The molecular monitoring of BCR-ABL1 in chronic myeloid leukemia therapy
Хронический миелоидный лейкоз (ХМЛ, миелолейкоз) – это миелопролиферативное заболевание, обусловленное злокачественной трансформацией стволовых гемопоэтических клеток.
Возникновение и развитие миелолейкоза связано с транслокацией 9 и 22 хромосом t(9;22)(q34;q11),в результате которой образуется «филадельфийская хромосома» (Ph-позитивная хромосома). Фрагмент гена BCR из хромосомы 22 и ген ABL из хромосомы 9 образуют единую рамку считывания — химерный онкоген BCR/ABL.
Продуктом онкогена BCR/ABL является белок с аномальной тирозинкиназной активностью. Обнаружено более 16 вариантов белка, отличающихся молекулярной массой. Чаще всего,в 95%, встречается белок р210, реже – транскрипты р190 и р230.
Тирозинкиназа способствует повышенному делению и выживаемости Ph-позитивных клеток по сравнению с обычными клетками крови, это ведет к преимуществу опухолевого роста и вытеснению нормального кроветворения. При этом обычные гемопоэтические клетки не погибают. После подавления опухолевого клона в процессе лечения они могут восстановить нормальную пролиферацию кровяных клеток. Кроме того, белок BCR-ABL подавляет восстановление ДНК, что приводит к нестабильности генома и появлению новых опухолевых субклонов, способствующих прогрессированию заболевания.
Разработка и применение низкомолекулярного ингибитора тирозинкиназы BCR/ABL (ИТК –Иматиниб) вызвали переворот в терапии миелолейкоза. Иматиниб блокирует АТФ‑связывающий карман молекулы BCR-ABL, что лишает белок BCR-ABL тирозинкиназной активности. Но длительный опыт применения ИТК первого поколения показал, что его эффективность не одинакова для всех больных. Одной из причин развития устойчивости к иматинибу являются точечные мутации гена BCR/ABL. Так как белок BCR/ABL имеет трехмерную пространственную структуру, то мутаций в киназном домене меняют структуру его молекулы и снижают эффективность терапии ИТК. В результате возникают опухолевые суперклоны, устойчивые к терапии и обладающие пролиферативным преимуществом, которое способствует дальнейшему прогрессированию ХМЛ.

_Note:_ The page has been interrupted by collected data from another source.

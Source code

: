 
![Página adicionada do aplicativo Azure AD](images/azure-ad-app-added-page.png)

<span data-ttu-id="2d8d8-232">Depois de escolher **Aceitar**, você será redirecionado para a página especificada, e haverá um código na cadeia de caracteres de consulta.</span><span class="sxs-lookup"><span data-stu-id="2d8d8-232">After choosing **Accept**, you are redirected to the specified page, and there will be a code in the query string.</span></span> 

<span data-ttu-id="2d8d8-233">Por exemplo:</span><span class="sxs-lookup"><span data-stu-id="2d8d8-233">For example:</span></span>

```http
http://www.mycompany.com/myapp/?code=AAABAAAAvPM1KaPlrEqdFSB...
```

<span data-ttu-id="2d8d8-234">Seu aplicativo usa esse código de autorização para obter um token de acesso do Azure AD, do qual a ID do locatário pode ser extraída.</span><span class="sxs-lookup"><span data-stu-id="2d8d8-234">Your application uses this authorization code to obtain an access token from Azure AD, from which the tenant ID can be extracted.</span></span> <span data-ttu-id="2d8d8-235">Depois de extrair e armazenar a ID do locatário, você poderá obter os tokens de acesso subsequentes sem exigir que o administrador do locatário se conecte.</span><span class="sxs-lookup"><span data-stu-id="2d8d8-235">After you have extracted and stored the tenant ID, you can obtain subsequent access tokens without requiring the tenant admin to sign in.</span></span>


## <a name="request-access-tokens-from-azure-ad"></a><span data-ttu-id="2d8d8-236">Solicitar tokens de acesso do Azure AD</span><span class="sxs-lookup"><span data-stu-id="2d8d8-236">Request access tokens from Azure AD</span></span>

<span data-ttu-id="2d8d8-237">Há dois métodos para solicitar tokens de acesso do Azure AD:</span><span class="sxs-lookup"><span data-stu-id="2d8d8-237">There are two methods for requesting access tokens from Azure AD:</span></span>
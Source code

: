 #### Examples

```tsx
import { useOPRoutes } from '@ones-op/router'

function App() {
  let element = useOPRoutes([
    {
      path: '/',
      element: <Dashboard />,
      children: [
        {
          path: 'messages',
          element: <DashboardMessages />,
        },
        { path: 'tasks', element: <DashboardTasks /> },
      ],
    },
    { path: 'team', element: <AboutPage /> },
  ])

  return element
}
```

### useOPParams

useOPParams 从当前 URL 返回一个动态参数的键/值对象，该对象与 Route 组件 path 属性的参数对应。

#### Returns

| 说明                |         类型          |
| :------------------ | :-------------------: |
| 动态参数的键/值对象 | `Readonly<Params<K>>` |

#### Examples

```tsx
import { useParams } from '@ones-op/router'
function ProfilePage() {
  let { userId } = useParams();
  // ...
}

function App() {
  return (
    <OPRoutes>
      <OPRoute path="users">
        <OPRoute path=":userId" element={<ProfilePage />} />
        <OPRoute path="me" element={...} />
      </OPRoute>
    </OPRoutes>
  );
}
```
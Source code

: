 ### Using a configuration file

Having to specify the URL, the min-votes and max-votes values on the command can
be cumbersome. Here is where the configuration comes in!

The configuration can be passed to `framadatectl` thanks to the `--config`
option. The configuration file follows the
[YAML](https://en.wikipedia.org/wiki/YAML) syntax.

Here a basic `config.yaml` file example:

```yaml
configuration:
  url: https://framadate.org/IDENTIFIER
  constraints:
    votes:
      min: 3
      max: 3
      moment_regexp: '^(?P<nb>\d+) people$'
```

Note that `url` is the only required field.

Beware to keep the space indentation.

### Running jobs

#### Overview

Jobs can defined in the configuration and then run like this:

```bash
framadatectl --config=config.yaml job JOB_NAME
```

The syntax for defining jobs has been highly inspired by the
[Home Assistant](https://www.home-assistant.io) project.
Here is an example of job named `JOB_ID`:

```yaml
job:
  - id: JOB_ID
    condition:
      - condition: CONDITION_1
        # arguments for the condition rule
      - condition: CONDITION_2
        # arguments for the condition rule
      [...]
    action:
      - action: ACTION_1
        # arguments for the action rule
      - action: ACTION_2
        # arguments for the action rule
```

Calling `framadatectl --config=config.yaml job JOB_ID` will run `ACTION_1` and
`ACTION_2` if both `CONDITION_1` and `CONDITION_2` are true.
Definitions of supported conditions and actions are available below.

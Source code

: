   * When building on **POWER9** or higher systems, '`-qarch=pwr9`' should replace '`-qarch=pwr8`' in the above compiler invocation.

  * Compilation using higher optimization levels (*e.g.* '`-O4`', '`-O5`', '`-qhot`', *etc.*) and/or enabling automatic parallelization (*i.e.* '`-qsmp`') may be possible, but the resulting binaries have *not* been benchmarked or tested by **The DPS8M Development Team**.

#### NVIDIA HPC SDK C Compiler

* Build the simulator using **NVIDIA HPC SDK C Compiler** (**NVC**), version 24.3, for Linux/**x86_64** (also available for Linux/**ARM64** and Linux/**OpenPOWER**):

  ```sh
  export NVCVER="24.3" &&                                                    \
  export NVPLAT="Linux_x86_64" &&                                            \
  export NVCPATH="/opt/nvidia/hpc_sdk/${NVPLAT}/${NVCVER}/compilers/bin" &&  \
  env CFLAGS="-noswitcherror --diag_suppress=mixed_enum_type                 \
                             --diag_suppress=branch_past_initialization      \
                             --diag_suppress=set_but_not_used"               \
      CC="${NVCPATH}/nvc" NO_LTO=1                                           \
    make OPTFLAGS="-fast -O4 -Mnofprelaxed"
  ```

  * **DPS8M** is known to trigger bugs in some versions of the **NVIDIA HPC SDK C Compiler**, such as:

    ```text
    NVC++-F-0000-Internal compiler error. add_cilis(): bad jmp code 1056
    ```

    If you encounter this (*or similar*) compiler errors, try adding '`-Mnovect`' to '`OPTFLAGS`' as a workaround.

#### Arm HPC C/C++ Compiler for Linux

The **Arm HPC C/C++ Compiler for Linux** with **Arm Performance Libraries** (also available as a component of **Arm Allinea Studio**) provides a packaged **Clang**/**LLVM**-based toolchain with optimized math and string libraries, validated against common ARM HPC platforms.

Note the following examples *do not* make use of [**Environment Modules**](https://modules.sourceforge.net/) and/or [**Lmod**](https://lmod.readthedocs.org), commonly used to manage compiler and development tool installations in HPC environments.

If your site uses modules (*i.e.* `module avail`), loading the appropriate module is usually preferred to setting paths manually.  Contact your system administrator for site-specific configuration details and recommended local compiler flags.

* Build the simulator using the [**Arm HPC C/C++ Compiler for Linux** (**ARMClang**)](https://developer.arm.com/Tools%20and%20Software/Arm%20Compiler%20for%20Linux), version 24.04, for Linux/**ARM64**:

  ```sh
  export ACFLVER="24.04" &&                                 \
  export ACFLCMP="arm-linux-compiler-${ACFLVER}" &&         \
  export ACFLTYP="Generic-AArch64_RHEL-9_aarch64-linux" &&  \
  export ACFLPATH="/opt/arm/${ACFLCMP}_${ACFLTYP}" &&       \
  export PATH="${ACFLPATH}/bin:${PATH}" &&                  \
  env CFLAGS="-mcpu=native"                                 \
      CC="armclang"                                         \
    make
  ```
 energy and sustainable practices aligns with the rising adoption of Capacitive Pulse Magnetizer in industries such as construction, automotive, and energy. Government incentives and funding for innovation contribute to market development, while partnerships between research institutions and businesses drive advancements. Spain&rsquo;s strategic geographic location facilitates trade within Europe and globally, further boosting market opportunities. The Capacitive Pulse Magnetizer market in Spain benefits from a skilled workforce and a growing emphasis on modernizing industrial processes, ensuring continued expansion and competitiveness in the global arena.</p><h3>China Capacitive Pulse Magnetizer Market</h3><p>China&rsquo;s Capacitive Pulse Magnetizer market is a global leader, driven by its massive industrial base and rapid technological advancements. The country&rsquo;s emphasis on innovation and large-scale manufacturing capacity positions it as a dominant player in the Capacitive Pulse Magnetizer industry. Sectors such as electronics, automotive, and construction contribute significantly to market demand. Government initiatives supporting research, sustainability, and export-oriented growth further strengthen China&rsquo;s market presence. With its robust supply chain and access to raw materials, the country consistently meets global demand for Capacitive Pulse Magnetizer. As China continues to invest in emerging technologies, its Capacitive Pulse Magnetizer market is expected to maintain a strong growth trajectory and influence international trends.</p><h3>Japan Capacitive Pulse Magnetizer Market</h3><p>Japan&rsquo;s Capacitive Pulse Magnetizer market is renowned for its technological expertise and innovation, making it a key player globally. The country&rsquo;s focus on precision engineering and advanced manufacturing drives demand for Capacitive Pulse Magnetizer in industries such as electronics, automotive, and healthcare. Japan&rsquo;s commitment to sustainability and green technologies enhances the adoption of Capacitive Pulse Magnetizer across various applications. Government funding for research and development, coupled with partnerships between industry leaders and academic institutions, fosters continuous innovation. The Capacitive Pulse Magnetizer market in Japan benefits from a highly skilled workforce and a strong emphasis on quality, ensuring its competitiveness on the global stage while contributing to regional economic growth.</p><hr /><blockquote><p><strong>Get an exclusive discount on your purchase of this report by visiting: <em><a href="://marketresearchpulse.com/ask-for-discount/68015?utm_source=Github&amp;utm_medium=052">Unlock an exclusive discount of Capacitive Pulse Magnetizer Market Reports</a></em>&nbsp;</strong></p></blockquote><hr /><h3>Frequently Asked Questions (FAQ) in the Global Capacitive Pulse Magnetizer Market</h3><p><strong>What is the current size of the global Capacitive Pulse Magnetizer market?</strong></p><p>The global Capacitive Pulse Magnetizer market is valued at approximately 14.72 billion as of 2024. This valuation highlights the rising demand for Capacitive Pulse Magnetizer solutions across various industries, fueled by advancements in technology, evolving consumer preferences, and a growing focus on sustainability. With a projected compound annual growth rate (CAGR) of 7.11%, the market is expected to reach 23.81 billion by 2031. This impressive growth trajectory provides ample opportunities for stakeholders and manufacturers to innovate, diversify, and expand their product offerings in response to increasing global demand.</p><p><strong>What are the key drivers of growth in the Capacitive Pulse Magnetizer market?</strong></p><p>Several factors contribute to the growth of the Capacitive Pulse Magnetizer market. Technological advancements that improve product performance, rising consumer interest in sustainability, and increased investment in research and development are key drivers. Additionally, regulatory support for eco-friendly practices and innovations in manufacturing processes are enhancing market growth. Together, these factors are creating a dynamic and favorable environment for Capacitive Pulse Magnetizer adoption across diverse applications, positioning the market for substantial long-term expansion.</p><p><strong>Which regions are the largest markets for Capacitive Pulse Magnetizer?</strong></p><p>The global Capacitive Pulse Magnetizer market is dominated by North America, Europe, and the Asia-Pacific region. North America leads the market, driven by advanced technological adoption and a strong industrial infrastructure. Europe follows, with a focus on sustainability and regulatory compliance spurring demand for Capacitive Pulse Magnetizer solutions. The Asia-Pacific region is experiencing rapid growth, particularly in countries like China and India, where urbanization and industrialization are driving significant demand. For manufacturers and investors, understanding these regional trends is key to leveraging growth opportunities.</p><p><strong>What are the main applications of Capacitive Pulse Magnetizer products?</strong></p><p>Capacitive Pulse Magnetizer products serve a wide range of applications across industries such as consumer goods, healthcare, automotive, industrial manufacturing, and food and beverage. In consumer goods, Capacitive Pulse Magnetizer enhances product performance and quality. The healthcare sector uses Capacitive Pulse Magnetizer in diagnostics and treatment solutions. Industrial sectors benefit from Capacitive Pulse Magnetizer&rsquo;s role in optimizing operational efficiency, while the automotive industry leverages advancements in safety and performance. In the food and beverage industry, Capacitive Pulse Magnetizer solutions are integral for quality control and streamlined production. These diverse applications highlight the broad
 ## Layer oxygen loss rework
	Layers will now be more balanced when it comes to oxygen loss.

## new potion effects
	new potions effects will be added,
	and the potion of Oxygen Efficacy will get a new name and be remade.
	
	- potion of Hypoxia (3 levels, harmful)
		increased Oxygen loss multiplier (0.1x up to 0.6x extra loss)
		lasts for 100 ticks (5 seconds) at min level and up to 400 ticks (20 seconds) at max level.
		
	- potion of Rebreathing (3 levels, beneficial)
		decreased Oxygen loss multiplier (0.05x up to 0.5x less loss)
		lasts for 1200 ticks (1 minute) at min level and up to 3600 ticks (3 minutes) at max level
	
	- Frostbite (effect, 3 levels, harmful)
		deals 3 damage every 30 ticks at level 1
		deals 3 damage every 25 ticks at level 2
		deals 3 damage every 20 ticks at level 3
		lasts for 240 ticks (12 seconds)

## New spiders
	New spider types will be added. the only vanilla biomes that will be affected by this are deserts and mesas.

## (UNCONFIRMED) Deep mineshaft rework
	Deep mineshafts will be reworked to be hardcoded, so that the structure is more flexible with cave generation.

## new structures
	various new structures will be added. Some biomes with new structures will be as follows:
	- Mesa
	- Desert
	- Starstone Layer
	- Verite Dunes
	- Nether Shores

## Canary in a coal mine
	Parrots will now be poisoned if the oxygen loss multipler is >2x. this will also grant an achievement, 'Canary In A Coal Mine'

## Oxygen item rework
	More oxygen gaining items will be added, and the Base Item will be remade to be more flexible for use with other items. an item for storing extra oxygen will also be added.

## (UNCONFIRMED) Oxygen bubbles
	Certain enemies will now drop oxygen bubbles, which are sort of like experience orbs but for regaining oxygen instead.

В настоящее время выбор ИТК при терапии ХМЛ проводится с учетом мутаций тирозинкиназного домена гена BCR-ABL. Мутационный статус рекомендовано определять в дебюте заболевания, в фазе акселерации или в фазе бластного криза, а также при неудаче терапии и перед сменой ИТК.
В настоящее время изучены более девяноста мутаций гена BCR/ABL, которые и определяют устойчивость к лекарственным препаратам. Наиболее частые мутации в кодирующей киназный домен области гена BCR/ABL – M244V, G250E, Y253F/H, E255K/V, T315I, M351T, F359V, H396R/P, E355G, F317L, M237I, Q252H/R, D276G, L248V, F486S составляют 85% всех мутаций, ассоциированных с резистентностью к иматинибу.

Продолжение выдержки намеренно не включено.